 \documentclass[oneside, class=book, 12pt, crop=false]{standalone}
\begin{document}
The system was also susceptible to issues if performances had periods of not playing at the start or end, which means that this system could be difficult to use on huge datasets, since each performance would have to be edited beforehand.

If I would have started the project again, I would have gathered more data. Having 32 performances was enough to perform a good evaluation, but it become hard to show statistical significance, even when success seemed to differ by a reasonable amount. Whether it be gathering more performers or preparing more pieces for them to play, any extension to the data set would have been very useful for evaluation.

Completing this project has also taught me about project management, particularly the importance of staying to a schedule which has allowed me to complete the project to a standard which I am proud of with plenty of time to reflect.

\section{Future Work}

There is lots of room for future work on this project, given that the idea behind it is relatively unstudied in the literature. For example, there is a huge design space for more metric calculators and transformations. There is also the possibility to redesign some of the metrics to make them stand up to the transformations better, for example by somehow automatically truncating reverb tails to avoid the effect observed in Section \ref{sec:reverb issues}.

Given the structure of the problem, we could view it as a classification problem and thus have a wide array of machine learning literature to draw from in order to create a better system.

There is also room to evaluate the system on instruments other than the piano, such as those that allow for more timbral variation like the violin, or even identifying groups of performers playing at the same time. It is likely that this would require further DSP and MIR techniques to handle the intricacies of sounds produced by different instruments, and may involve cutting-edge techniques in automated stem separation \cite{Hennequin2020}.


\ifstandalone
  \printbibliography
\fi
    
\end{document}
━━━
• WHAT YOU HAVE TO DO: Write out all the records again, exactly as they appear.

• TASK OUTPUT:
 \documentclass[oneside, class=book, 12pt, crop=false]{standalone}
\begin{document}
The system was also susceptible to issues if performances had periods of not playing at the start or end, which means that this system could be difficult to use on huge datasets, since each performance would have to be edited beforehand.

If I would have started the project again, I would have gathered more data. Having 32 performances was enough to perform a good evaluation, but it become hard to show statistical significance, even when success seemed to differ by a reasonable amount. Whether it be gathering more performers or preparing more pieces for them to play, any extension to the data set would have been very useful for evaluation.

Completing this project has also taught me about project management, particularly the importance of staying to a schedule which has allowed me to complete the project to a standard which I am proud of with plenty of time to reflect.

\section{Future Work}

There is lots of room for future work on this project, given that the idea behind it is relatively unstudied in the literature. For example, there is a huge design space for more metric calculators and transformations. There is also the possibility to redesign some of the metrics to make them stand up to the transformations better, for example by somehow automatically truncating reverb tails to avoid the effect observed in Section \ref{sec:reverb issues}.

Given the structure of the problem, we could view it as a classification problem and thus have a wide array of machine learning literature to draw from in order to create a better system.

There is also room to evaluate the system on instruments other than the piano, such as those that allow for more timbral variation like the violin, or even identifying groups of performers playing at the same time. It is likely that this would require further DSP and MIR techniques to handle the intricacies of sounds produced by different instruments, and may involve cutting-edge techniques in automated stem separation \cite{Hennequin2020}.


\ifstandalone
  \printbibliography
\fi
    
\end{document}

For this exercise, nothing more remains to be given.